React Native logo and video thumbnail

Web Illustrations by Storyset

For the last few months, I have been working on a React Native multimedia app. We already supported reading articles and listening to podcasts, but the problem started when we began to implement the video player. The app crashed, video player didn’t render as expected, and we couldn’t integrate it with the rest of the application!

In this article, I’ll describe how we overcame these difficulties and embedded videos inside a React Native mobile app using react-native-video.

react-native-video is the most popular video library for React Native. The other libraries like expo-video-player or expo-av require Expo modules to run, and since we weren’t using Expo in our project, we didn’t want to spend time setting up our environment. Little did we know that using react-native-video wouldn’t be a walk in the park…

Installation:

To replicate our app, let’s create a new react native app (npx react-native init MultimediaApp), install the react-native-video (yarn add react-native-video) and update App.tsx to add a simple video component:

import Video from 'react-native-video';

const videoStyle = {
    position: 'absolute',
    top: 0,
    left: 0,
    bottom: 0,
    right: 0,
    height: 250,
  };

const viewStyle = {height: 250};

...
<Section title="Step One">The example video:</Section>
<View style={viewStyle}>
  <Video
    source={{
      uri: 'https://commondatastorage.googleapis.com/gtv-videos-bucket/sample/BigBuckBunny.mp4',
    }}
    style={videoStyle}
    controls={true}
    resizeMode="cover"
    hideShutterView={true}
    paused={true}
  />
</View>

Now, let’s try to run the app!

IOS:

It should all work fine! In our case, the app ran successfully with no errors. The video player looked like this:

video componenet on IOS

Android

The app doesn’t run

Unfortunately, things weren’t that smooth with Android. The app didn’t even run, and I got the following error:

FAILURE: Build failed with an exception.

* What went wrong:
Execution failed for task ':app:checkDebugAarMetadata'.
> Could not resolve all files for configuration ':app:debugRuntimeClasspath'.
   > Could not find com.yqritc:android-scalablevideoview:1.0.4.
     Searched in the following locations:
       - https://repo.maven.apache.org/maven2/com/yqritc/android-scalablevideoview/1.0.4/android-scalablevideoview-1.0.4.pom

...

Required by:
         project :app > project :react-native-video

Luckily, it turned out it’s quite a common issue with an easy fix. It happens because jcenter() was removed from React Native v0.65+, but react-native-video still uses it. To fix it, we need to declare the jcenter() to our build, inside android/build.gradle:

allprojects {
    repositories {
			(...)
			jcenter()
		}
}

Video player doesn’t render as expected, and the app may crash

I was relieved to find that the app was no longer crashing. However, I noticed that the video player still didn’t render as expected! It stopped playing whilst off-screen, and when I scrolled, the video control panel moved while the video stayed in place. Sometimes when I scrolled too fast the app crashed.

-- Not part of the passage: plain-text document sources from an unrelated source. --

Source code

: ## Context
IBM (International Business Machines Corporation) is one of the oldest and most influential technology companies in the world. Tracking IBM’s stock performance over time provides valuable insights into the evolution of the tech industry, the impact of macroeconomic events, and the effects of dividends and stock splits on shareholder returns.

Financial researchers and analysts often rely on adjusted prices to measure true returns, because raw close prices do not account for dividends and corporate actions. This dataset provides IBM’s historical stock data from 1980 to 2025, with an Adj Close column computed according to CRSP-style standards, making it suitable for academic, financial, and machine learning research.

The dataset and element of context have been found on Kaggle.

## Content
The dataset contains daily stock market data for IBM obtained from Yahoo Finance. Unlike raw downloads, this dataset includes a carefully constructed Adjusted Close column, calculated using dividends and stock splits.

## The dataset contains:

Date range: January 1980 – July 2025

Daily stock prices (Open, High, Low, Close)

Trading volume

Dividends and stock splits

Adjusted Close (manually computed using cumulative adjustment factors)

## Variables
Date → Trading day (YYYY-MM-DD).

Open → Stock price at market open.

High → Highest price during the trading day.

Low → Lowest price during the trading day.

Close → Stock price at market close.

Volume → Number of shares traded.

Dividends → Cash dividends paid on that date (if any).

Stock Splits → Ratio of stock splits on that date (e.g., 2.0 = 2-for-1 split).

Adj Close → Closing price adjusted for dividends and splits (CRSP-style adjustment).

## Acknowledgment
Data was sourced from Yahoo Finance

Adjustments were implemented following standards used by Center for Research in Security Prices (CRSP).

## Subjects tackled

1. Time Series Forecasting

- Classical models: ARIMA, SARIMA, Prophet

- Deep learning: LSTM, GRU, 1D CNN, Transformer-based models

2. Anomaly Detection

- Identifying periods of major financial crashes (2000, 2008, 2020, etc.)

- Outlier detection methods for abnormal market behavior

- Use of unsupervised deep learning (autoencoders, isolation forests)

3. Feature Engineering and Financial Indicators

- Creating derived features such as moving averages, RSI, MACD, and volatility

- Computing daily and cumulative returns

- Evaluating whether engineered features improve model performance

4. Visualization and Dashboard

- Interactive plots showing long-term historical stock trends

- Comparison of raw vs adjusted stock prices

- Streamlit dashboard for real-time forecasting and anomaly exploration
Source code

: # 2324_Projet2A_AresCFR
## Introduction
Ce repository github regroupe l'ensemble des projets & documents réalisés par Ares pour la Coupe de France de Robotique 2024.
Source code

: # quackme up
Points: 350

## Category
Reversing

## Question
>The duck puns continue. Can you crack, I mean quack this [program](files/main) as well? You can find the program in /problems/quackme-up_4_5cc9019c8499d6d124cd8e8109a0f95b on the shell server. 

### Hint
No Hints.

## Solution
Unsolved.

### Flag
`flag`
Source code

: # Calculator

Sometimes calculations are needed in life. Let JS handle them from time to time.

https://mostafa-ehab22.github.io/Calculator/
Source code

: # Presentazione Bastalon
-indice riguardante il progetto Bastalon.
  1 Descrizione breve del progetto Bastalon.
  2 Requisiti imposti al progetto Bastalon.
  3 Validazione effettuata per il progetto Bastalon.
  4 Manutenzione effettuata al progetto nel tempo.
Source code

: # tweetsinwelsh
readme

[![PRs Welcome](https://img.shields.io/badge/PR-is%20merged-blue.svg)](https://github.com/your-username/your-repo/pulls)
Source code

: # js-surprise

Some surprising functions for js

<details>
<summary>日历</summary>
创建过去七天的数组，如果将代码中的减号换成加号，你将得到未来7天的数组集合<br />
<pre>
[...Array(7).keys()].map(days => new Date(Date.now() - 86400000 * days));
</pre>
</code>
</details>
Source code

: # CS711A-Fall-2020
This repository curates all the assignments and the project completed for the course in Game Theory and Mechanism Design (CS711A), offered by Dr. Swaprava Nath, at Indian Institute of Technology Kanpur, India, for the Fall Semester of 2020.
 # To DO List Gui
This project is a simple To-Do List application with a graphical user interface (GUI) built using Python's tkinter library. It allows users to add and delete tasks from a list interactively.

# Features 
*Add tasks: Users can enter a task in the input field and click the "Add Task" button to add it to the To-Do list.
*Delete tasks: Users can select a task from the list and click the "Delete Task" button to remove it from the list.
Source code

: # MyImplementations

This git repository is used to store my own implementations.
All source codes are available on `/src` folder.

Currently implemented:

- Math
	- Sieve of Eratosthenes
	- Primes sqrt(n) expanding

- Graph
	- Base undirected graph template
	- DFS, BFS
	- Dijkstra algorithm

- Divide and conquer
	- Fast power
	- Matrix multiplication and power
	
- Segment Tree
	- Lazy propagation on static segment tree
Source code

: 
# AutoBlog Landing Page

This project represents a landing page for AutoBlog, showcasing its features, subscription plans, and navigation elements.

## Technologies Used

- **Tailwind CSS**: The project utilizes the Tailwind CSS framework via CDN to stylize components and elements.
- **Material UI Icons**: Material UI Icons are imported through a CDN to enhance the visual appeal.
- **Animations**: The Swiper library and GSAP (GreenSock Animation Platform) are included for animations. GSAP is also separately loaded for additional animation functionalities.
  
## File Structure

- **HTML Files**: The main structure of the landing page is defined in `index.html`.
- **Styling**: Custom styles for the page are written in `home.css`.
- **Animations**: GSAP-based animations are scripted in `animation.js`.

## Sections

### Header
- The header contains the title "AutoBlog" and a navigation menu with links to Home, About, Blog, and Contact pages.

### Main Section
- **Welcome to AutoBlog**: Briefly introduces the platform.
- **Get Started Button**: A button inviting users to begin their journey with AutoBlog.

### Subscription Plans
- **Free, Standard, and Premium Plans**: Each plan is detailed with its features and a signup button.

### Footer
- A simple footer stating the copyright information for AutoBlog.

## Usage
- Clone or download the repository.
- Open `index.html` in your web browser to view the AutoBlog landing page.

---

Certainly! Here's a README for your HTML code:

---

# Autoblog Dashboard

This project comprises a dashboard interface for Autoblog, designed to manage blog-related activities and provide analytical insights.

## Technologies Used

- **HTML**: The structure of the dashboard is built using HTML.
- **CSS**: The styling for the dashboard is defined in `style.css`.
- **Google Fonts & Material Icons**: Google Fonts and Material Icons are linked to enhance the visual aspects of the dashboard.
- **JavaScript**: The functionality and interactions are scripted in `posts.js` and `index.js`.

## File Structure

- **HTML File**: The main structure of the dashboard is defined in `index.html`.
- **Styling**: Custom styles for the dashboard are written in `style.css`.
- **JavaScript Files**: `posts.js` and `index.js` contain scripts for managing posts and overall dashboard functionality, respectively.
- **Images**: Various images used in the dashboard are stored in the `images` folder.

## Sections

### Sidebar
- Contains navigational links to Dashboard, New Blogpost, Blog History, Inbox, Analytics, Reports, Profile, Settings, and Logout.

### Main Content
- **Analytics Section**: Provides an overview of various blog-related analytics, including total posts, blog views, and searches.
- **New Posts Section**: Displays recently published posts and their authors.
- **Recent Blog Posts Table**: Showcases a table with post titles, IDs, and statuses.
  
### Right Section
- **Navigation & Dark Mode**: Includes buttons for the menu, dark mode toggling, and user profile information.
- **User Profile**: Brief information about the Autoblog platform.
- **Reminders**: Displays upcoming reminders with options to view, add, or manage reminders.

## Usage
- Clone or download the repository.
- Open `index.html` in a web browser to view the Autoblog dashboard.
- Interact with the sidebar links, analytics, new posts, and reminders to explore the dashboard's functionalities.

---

Buggy video component on Android

The app didn’t return any errors, so it was really hard to debug. The issues on the react-native-video GitHub page helped me to find an answer.

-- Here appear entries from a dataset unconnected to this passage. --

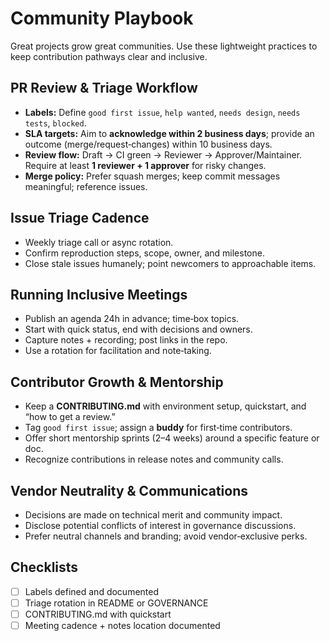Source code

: [//]: # (SPDX-License-Identifier: CC-BY-4.0)

# Community Playbook

Great projects grow great communities. Use these lightweight practices to keep contribution pathways clear and inclusive.

## PR Review & Triage Workflow

- **Labels:** Define `good first issue`, `help wanted`, `needs design`, `needs tests`, `blocked`.
- **SLA targets:** Aim to **acknowledge within 2 business days**; provide an outcome (merge/request‑changes) within 10 business days.
- **Review flow:** Draft → CI green → Reviewer → Approver/Maintainer. Require at least **1 reviewer + 1 approver** for risky changes.
- **Merge policy:** Prefer squash merges; keep commit messages meaningful; reference issues.

## Issue Triage Cadence

- Weekly triage call or async rotation.
- Confirm reproduction steps, scope, owner, and milestone.
- Close stale issues humanely; point newcomers to approachable items.

## Running Inclusive Meetings

- Publish an agenda 24h in advance; time‑box topics.
- Start with quick status, end with decisions and owners.
- Capture notes + recording; post links in the repo.
- Use a rotation for facilitation and note‑taking.

## Contributor Growth & Mentorship

- Keep a **CONTRIBUTING.md** with environment setup, quickstart, and “how to get a review.”
- Tag `good first issue`; assign a **buddy** for first‑time contributors.
- Offer short mentorship sprints (2–4 weeks) around a specific feature or doc.
- Recognize contributions in release notes and community calls.

## Vendor Neutrality & Communications

- Decisions are made on technical merit and community impact.
- Disclose potential conflicts of interest in governance discussions.
- Prefer neutral channels and branding; avoid vendor‑exclusive perks.

## Checklists

- [ ] Labels defined and documented
- [ ] Triage rotation in README or GOVERNANCE
- [ ] CONTRIBUTING.md with quickstart
- [ ] Meeting cadence + notes location documented
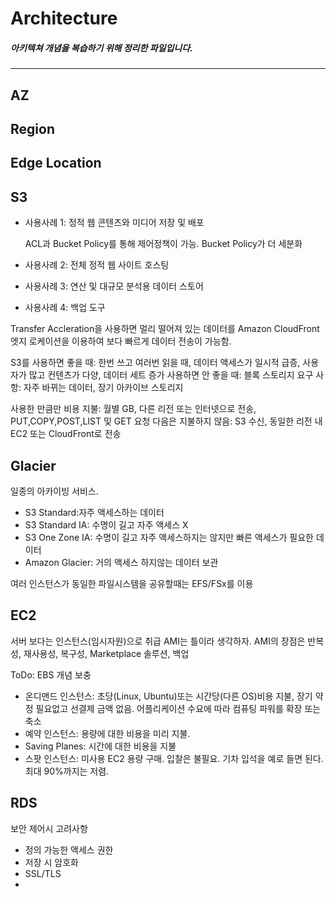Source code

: # Architecture
##### 아키텍쳐 개념을 복습하기 위해 정리한 파일입니다.
-----
## AZ

## Region

## Edge Location

## S3
* 사용사례 1: 정적 웹 콘텐츠와 미디어 저장 및 배포

  ACL과 Bucket Policy를 통해 제어정책이 가능. Bucket Policy가 더 세분화

* 사용사례 2: 전체 정적 웹 사이트 호스팅

* 사용사례 3: 연산 및 대규모 분석용 데이터 스토어

* 사용사례 4: 백업 도구

Transfer Accleration을 사용하면 멀리 떨어져 있는 데이터를 Amazon CloudFront 엣지 로케이션을 이용하여 보다 빠르게 데이터 전송이 가능함.

S3를 사용하면 좋을 때: 한번 쓰고 여러번 읽을 때, 데이터 액세스가 일시적 급증, 사용자가 많고 컨텐츠가 다양, 데이터 세트 증가
사용하면 안 좋을 때: 블록 스토리지 요구 사항: 자주 바뀌는 데이터, 장기 아카이브 스토리지

사용한 만큼만 비용 지불: 월별 GB, 다른 리전 또는 인터넷으로 전송, PUT,COPY,POST,LIST 및 GET 요청
다음은 지불하지 않음: S3 수신, 동일한 리전 내 EC2 또는 CloudFront로 전송

## Glacier
일종의 아카이빙 서비스.

- S3 Standard:자주 액세스하는 데이터
- S3 Standard IA: 수명이 길고 자주 액세스 X
- S3 One Zone IA: 수명이 길고 자주 액세스하지는 않지만 빠른 액세스가 필요한 데이터
- Amazon Glacier: 거의 액세스 하지않는 데이터 보관

여러 인스턴스가 동일한 파일시스템을 공유할때는 EFS/FSx를 이용

## EC2
서버 보다는 인스턴스(임시자원)으로 취급
AMI는 틀이라 생각하자. 
AMI의 장점은 반복성, 재사용성, 복구성, Marketplace 솔루션, 백업

ToDo: EBS 개념 보충

- 온디맨드 인스턴스: 초당(Linux, Ubuntu)또는 시간당(다른 OS)비용 지불, 장기 약정 필요없고 선결제 금액 없음. 어플리케이션 수요에 따라 컴퓨팅 파워를 확장 또는 축소
- 예약 인스턴스: 용량에 대한 비용을 미리 지불. 
- Saving Planes: 시간에 대한 비용을 지불
- 스팟 인스턴스: 미사용 EC2 용량 구매. 입찰은 불필요. 기차 입석을 예로 들면 된다. 최대 90%까지는 저렴. 

## RDS
보안 제어시 고려사항
- 정의 가능한 액세스 권한
- 저장 시 암호화
- SSL/TLS
- 
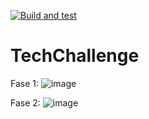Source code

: [![Build and test](https://github.com/tiagoalmeidadarosa/TechChallenge_Fase01/actions/workflows/build-and-test.yml/badge.svg)](https://github.com/tiagoalmeidadarosa/TechChallenge_Fase01/actions/workflows/build-and-test.yml)

# TechChallenge

Fase 1:
![image](https://github.com/tiagoalmeidadarosa/TechChallenge_Fase01/assets/20598266/a8abb381-8717-49bf-93d5-60f6697a4529)

Fase 2:
![image](https://github.com/tiagoalmeidadarosa/TechChallenge_Fase01/assets/20598266/adbe80ba-8837-4fcd-b92a-7b09d2483d97)
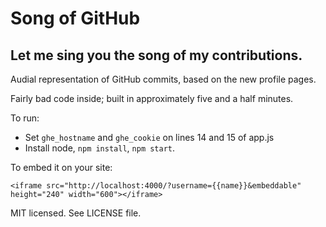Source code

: # Song of GitHub
## Let me sing you the song of my contributions.

Audial representation of GitHub commits, based on the new profile pages.

Fairly bad code inside; built in approximately five and a half minutes.

To run:

- Set `ghe_hostname` and `ghe_cookie` on lines 14 and 15 of app.js
- Install node, `npm install`, `npm start`.

To embed it on your site:

    <iframe src="http://localhost:4000/?username={{name}}&embeddable" height="240" width="600"></iframe>

MIT licensed. See LICENSE file.
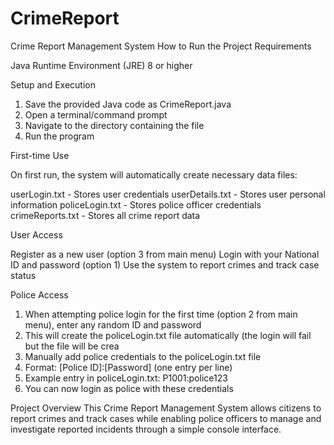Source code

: # CrimeReport

Crime Report Management System
How to Run the Project
Requirements

Java Runtime Environment (JRE) 8 or higher

Setup and Execution

1. Save the provided Java code as CrimeReport.java
2. Open a terminal/command prompt
3. Navigate to the directory containing the file
4. Run the program

First-time Use

On first run, the system will automatically create necessary data files:

userLogin.txt - Stores user credentials
userDetails.txt - Stores user personal information
policeLogin.txt - Stores police officer credentials
crimeReports.txt - Stores all crime report data

User Access

Register as a new user (option 3 from main menu)
Login with your National ID and password (option 1)
Use the system to report crimes and track case status

Police Access

1. When attempting police login for the first time (option 2 from main menu), enter any random ID and password
2. This will create the policeLogin.txt file automatically (the login will fail but the file will be crea
3. Manually add police credentials to the policeLogin.txt file
4. Format: [Police ID]:[Password] (one entry per line)
5. Example entry in policeLogin.txt: P1001:police123
6. You can now login as police with these credentials

Project Overview
This Crime Report Management System allows citizens to report crimes and track cases while enabling police officers to manage and investigate reported incidents through a simple console interface.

This buggy rendering happens because the react-native-video doesn’t use the ExoPlayer by default. To switch the app to use ExoPlayer, we need to create a react-native.config file on the project root level and add the following:

module.exports = {
  dependencies: {
    "react-native-video": {
      platforms: {
        android: {
          sourceDir: "../node_modules/react-native-video/android-exoplayer",
        },
      },
    },
  },
};

For React Native 0.60 and above, the package is linked to the project automatically, but, as official library documentation suggests, if you have trouble, try linking the react-native-videomanually by following the library documentation.

Phew! That was quite a journey! Our app should now support videos for both IOS and Android!

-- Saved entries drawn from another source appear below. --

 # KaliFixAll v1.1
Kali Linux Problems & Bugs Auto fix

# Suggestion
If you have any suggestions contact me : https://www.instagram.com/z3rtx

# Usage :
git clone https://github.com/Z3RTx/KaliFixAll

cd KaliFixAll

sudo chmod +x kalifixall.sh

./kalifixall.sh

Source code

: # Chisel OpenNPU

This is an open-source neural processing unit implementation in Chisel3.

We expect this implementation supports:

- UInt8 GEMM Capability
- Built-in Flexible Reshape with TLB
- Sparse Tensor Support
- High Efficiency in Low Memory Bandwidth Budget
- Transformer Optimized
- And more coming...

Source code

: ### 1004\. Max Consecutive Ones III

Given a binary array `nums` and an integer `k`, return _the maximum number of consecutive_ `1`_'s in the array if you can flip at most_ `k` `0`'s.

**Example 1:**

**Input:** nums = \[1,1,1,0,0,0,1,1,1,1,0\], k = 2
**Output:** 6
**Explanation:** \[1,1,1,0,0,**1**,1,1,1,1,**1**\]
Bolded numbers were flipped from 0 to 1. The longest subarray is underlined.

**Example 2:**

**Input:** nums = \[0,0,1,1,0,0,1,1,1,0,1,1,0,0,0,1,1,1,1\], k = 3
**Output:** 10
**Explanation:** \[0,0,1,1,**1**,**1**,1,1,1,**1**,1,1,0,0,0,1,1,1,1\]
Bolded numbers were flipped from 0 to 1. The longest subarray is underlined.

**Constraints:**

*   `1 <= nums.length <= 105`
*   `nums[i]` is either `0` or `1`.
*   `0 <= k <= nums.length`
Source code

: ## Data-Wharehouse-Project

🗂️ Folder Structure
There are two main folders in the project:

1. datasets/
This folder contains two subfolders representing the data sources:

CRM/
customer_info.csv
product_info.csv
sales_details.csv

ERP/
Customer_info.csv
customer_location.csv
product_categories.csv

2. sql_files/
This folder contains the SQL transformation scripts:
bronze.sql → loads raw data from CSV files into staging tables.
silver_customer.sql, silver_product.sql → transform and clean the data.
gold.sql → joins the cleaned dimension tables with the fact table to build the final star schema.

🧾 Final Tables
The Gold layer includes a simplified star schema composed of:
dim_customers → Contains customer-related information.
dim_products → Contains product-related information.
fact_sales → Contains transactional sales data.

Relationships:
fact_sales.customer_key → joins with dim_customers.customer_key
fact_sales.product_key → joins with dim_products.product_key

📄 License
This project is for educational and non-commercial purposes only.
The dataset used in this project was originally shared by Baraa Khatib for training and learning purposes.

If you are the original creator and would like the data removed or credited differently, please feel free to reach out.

Final video component on Android

Let’s talk about one more case - what if the app supports both video and audio?

The app doesn’t work with react-native-track-player

This was the hardest part to debug. Again, no useful errors were printed, the app compiled, but it crashed immediately after opening.

Initially, I didn’t know it was an issue with react-native-track-player, so I wasn’t sure what to look for when finding solutions. To find the root cause, I created a simple app and followed all the steps above to install react-native-video to ensure that it is not just a react-native-video problem anymore. When I started reading more about the packages we’re using, it turned out react-native-video and react-native-track-player are using the same package dependency: android-exoplayer.

This package is being installed in both places and because react-native-video and react-native-track-player use different, incompatible versions of android-exoplayer, the app crashes immediately after opening.

To fix it, we need to unify the version of android-exoplayer manually. The easiest solution is to use patch-package, following the steps described here.

Conclusions

Using react-native-video can be tricky, especially for Android, but I hope this article will make your development process much easier!

If you’d like to see a detailed review of react-native-video, I’m currently writing an article that compares it with expo-av and expo-video-player, so stay tuned! 😊

Liked this article?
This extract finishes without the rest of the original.